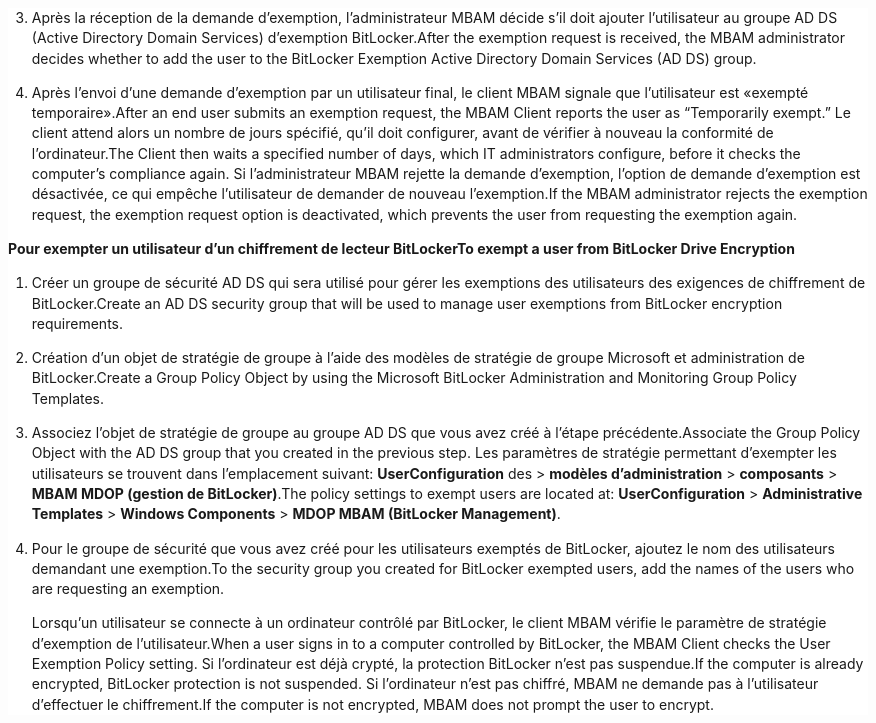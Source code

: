 3.  <span data-ttu-id="01ffa-154">Après la réception de la demande d’exemption, l’administrateur MBAM décide s’il doit ajouter l’utilisateur au groupe AD DS (Active Directory Domain Services) d’exemption BitLocker.</span><span class="sxs-lookup"><span data-stu-id="01ffa-154">After the exemption request is received, the MBAM administrator decides whether to add the user to the BitLocker Exemption Active Directory Domain Services (AD DS) group.</span></span>

4.  <span data-ttu-id="01ffa-155">Après l’envoi d’une demande d’exemption par un utilisateur final, le client MBAM signale que l’utilisateur est «exempté temporaire».</span><span class="sxs-lookup"><span data-stu-id="01ffa-155">After an end user submits an exemption request, the MBAM Client reports the user as “Temporarily exempt.”</span></span> <span data-ttu-id="01ffa-156">Le client attend alors un nombre de jours spécifié, qu’il doit configurer, avant de vérifier à nouveau la conformité de l’ordinateur.</span><span class="sxs-lookup"><span data-stu-id="01ffa-156">The Client then waits a specified number of days, which IT administrators configure, before it checks the computer’s compliance again.</span></span> <span data-ttu-id="01ffa-157">Si l’administrateur MBAM rejette la demande d’exemption, l’option de demande d’exemption est désactivée, ce qui empêche l’utilisateur de demander de nouveau l’exemption.</span><span class="sxs-lookup"><span data-stu-id="01ffa-157">If the MBAM administrator rejects the exemption request, the exemption request option is deactivated, which prevents the user from requesting the exemption again.</span></span>

**<span data-ttu-id="01ffa-158">Pour exempter un utilisateur d’un chiffrement de lecteur BitLocker</span><span class="sxs-lookup"><span data-stu-id="01ffa-158">To exempt a user from BitLocker Drive Encryption</span></span>**

1.  <span data-ttu-id="01ffa-159">Créer un groupe de sécurité AD DS qui sera utilisé pour gérer les exemptions des utilisateurs des exigences de chiffrement de BitLocker.</span><span class="sxs-lookup"><span data-stu-id="01ffa-159">Create an AD DS security group that will be used to manage user exemptions from BitLocker encryption requirements.</span></span>

2.  <span data-ttu-id="01ffa-160">Création d’un objet de stratégie de groupe à l’aide des modèles de stratégie de groupe Microsoft et administration de BitLocker.</span><span class="sxs-lookup"><span data-stu-id="01ffa-160">Create a Group Policy Object by using the Microsoft BitLocker Administration and Monitoring Group Policy Templates.</span></span>

3.  <span data-ttu-id="01ffa-161">Associez l’objet de stratégie de groupe au groupe AD DS que vous avez créé à l’étape précédente.</span><span class="sxs-lookup"><span data-stu-id="01ffa-161">Associate the Group Policy Object with the AD DS group that you created in the previous step.</span></span> <span data-ttu-id="01ffa-162">Les paramètres de stratégie permettant d’exempter les utilisateurs se trouvent dans l’emplacement suivant: **UserConfiguration** des &gt; **modèles d’administration** &gt; **composants** &gt; **MBAM MDOP (gestion de BitLocker)**.</span><span class="sxs-lookup"><span data-stu-id="01ffa-162">The policy settings to exempt users are located at: **UserConfiguration** &gt; **Administrative Templates** &gt; **Windows Components** &gt; **MDOP MBAM (BitLocker Management)**.</span></span>

4.  <span data-ttu-id="01ffa-163">Pour le groupe de sécurité que vous avez créé pour les utilisateurs exemptés de BitLocker, ajoutez le nom des utilisateurs demandant une exemption.</span><span class="sxs-lookup"><span data-stu-id="01ffa-163">To the security group you created for BitLocker exempted users, add the names of the users who are requesting an exemption.</span></span>

    <span data-ttu-id="01ffa-164">Lorsqu’un utilisateur se connecte à un ordinateur contrôlé par BitLocker, le client MBAM vérifie le paramètre de stratégie d’exemption de l’utilisateur.</span><span class="sxs-lookup"><span data-stu-id="01ffa-164">When a user signs in to a computer controlled by BitLocker, the MBAM Client checks the User Exemption Policy setting.</span></span> <span data-ttu-id="01ffa-165">Si l’ordinateur est déjà crypté, la protection BitLocker n’est pas suspendue.</span><span class="sxs-lookup"><span data-stu-id="01ffa-165">If the computer is already encrypted, BitLocker protection is not suspended.</span></span> <span data-ttu-id="01ffa-166">Si l’ordinateur n’est pas chiffré, MBAM ne demande pas à l’utilisateur d’effectuer le chiffrement.</span><span class="sxs-lookup"><span data-stu-id="01ffa-166">If the computer is not encrypted, MBAM does not prompt the user to encrypt.</span></span>
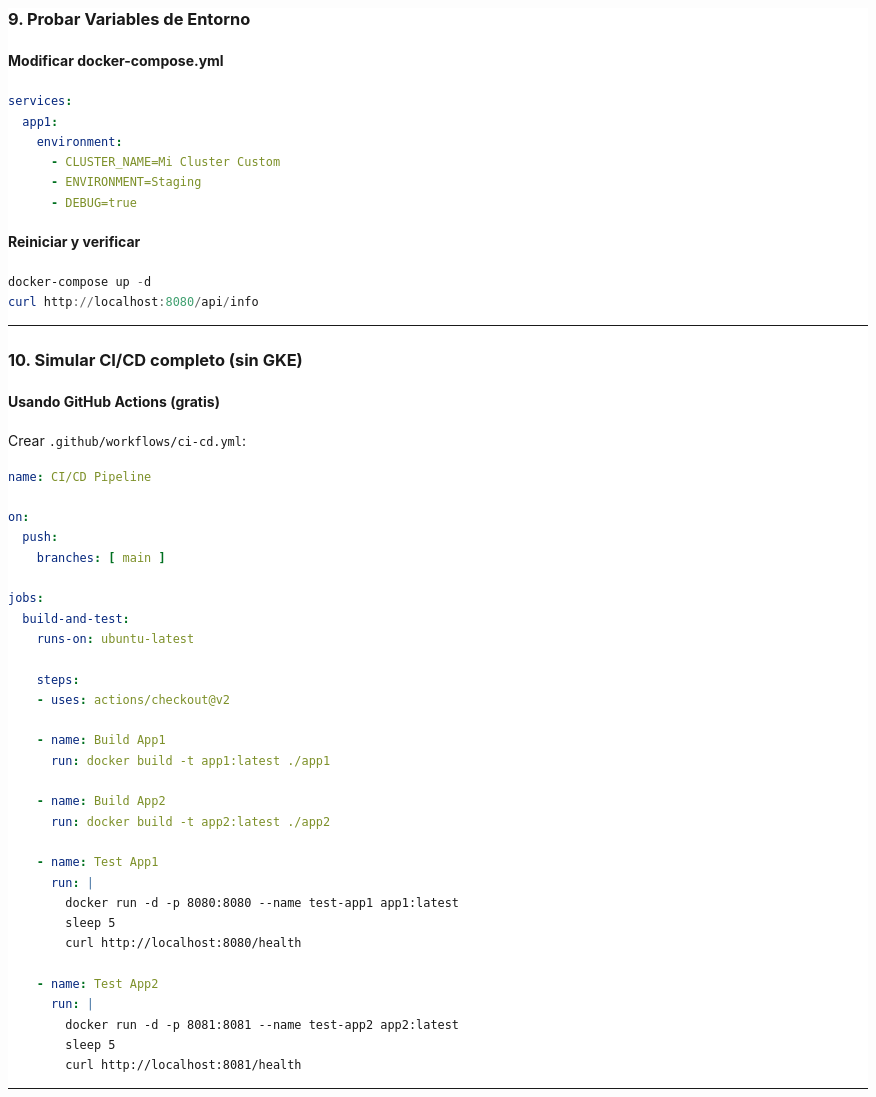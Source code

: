 
### 9. Probar Variables de Entorno

#### Modificar docker-compose.yml
```yaml
services:
  app1:
    environment:
      - CLUSTER_NAME=Mi Cluster Custom
      - ENVIRONMENT=Staging
      - DEBUG=true
```

#### Reiniciar y verificar
```powershell
docker-compose up -d
curl http://localhost:8080/api/info
```

---

### 10. Simular CI/CD completo (sin GKE)

#### Usando GitHub Actions (gratis)

Crear `.github/workflows/ci-cd.yml`:

```yaml
name: CI/CD Pipeline

on:
  push:
    branches: [ main ]

jobs:
  build-and-test:
    runs-on: ubuntu-latest
    
    steps:
    - uses: actions/checkout@v2
    
    - name: Build App1
      run: docker build -t app1:latest ./app1
    
    - name: Build App2
      run: docker build -t app2:latest ./app2
    
    - name: Test App1
      run: |
        docker run -d -p 8080:8080 --name test-app1 app1:latest
        sleep 5
        curl http://localhost:8080/health
    
    - name: Test App2
      run: |
        docker run -d -p 8081:8081 --name test-app2 app2:latest
        sleep 5
        curl http://localhost:8081/health
```

---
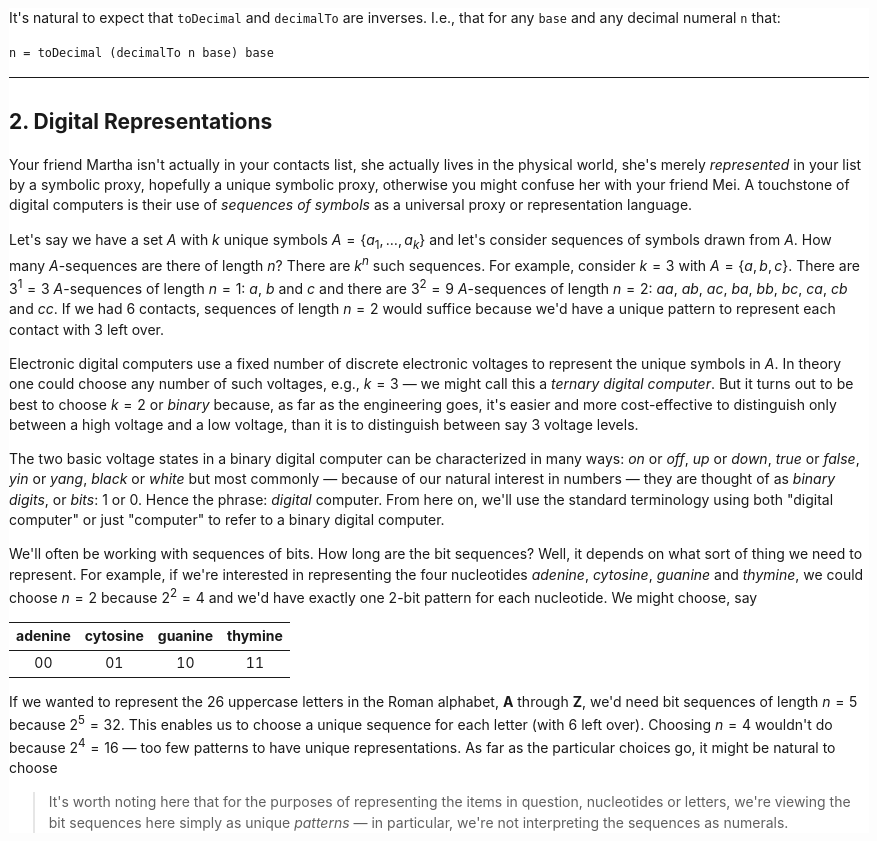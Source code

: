 It's natural to expect that `toDecimal` and `decimalTo` are inverses. I.e., that for any `base` and any decimal numeral `n` that:

```ocaml
n = toDecimal (decimalTo n base) base
```



---

## 2. Digital Representations

Your friend Martha isn't actually in your contacts list, she actually lives in the physical world, she's merely *represented* in your list by a symbolic proxy, hopefully a unique symbolic proxy, otherwise you might confuse her with your friend Mei. A touchstone of digital computers is their use of *sequences* *of symbols* as a universal proxy or representation language.

Let's say we have a set $A$ with $k$ unique symbols $A = \{a_1, …, a_k\}$ and let's consider sequences of symbols drawn from $A$. How many $A$-sequences are there of length $n$? There are $k^n$ such sequences. For example, consider $k=3$ with $A = \{ a, b, c \}$. There are $3^1 = 3$ $A$-sequences of length $n =1$: $a$, $b$ and $c$ and there are $3^2 = 9$ $A$-sequences of length $n = 2$: $aa$, $ab$, $ac$, $ba$, $bb$, $bc$, $ca$, $cb$ and $cc$. If we had 6 contacts, sequences of length $n = 2$ would suffice because we'd have a unique pattern to represent each contact with 3 left over. 

Electronic digital computers use a fixed number of discrete electronic voltages to represent the unique symbols in $A$. In theory one could choose any number of such voltages, e.g., $k = 3$ — we might call this a *ternary* *digital* *computer*. But it turns out to be best to choose $k = 2$ or *binary* because, as far as the engineering goes, it's easier and more cost-effective to distinguish only between a high voltage and a low voltage, than it is to distinguish between say 3 voltage levels. 

The two basic voltage states in a binary digital computer can be characterized in many ways: *on* or *off*, *up* or *down*, *true* or *false*, *yin* or *yang*, *black* or *white* but most commonly — because of our natural interest in numbers — they are thought of as *binary* *digits*, or *bits*: 1 or 0. Hence the phrase: *digital* computer. From here on, we'll use the standard terminology using both "digital computer" or just "computer" to refer to a binary digital computer.

We'll often be working with sequences of bits. How long are the bit sequences? Well, it depends on what sort of thing we need to represent. For example, if we're interested in representing the four nucleotides *adenine*, *cytosine*, *guanine* and *thymine*, we could choose $n = 2$ because $2^2 = 4$ and we'd have exactly one 2-bit pattern for each nucleotide. We might choose, say

| adenine | cytosine | guanine | thymine |
| :-----: | :------: | :-----: | :-----: |
|   00    |    01    |   10    |   11    |

If we wanted to represent the 26 uppercase letters in the Roman alphabet, **A** through **Z**, we'd need bit sequences of length $n = 5$ because $2^5 = 32$. This enables us to choose a unique sequence for each letter (with 6 left over). Choosing $n = 4$ wouldn't do because $2^4 = 16$ — too few patterns to have unique representations. As far as the particular choices go, it might be natural to choose

> It's worth noting here that for the purposes of representing the items in question, nucleotides or letters, we're viewing the bit sequences here simply as unique *patterns* — in particular, we're not interpreting the sequences as numerals.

════════════════════

Copy each line above that contains the word "toDecimal".

--- Solved exercise ---
: It's natural to expect that `toDecimal` and `decimalTo` are inverses. I.e., that for any `base` and any decimal numeral `n` that:
n = toDecimal (decimalTo n base) base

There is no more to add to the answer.